The universe began about 13.8 billion years ago, unimaginably hot and dense, and has been expanding and cooling ever since. In the first second, the raw particles settled into protons and neutrons — and for a few minutes the whole cosmos was hot enough for nuclear fusion to happen everywhere at once. This is Big Bang nucleosynthesis. Lone protons are simply hydrogen nuclei; some of them fused into helium, and a whisper of lithium formed too. Then the expansion pulled everything apart and cooled it below the fusion threshold, and the cosmic furnace shut down for good.
What it left behind was a universe roughly three-quarters hydrogen and one-quarter helium by mass — and not a single atom of carbon, oxygen, iron, or gold. None of the ingredients for rock, air, or life existed yet. The periodic table we'll spend the rest of this series filling in started almost completely empty.

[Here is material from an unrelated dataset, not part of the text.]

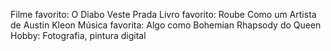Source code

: Filme favorito: O Diabo Veste Prada
Livro favorito: Roube Como um Artista de Austin Kleon
Música favorita: Algo como Bohemian Rhapsody do Queen
Hobby: Fotografia, pintura digital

For another 380,000 years it stayed too hot even for whole atoms: nuclei and electrons flew about as a glowing fog, and light could not travel far without scattering. Then the cosmos cooled enough for electrons to settle onto nuclei — the first neutral atoms — and suddenly it turned transparent, releasing the oldest light in existence, the cosmic microwave background, which telescopes still detect today. That moment was a quiet milestone: with neutral atoms, chemistry itself became possible for the very first time.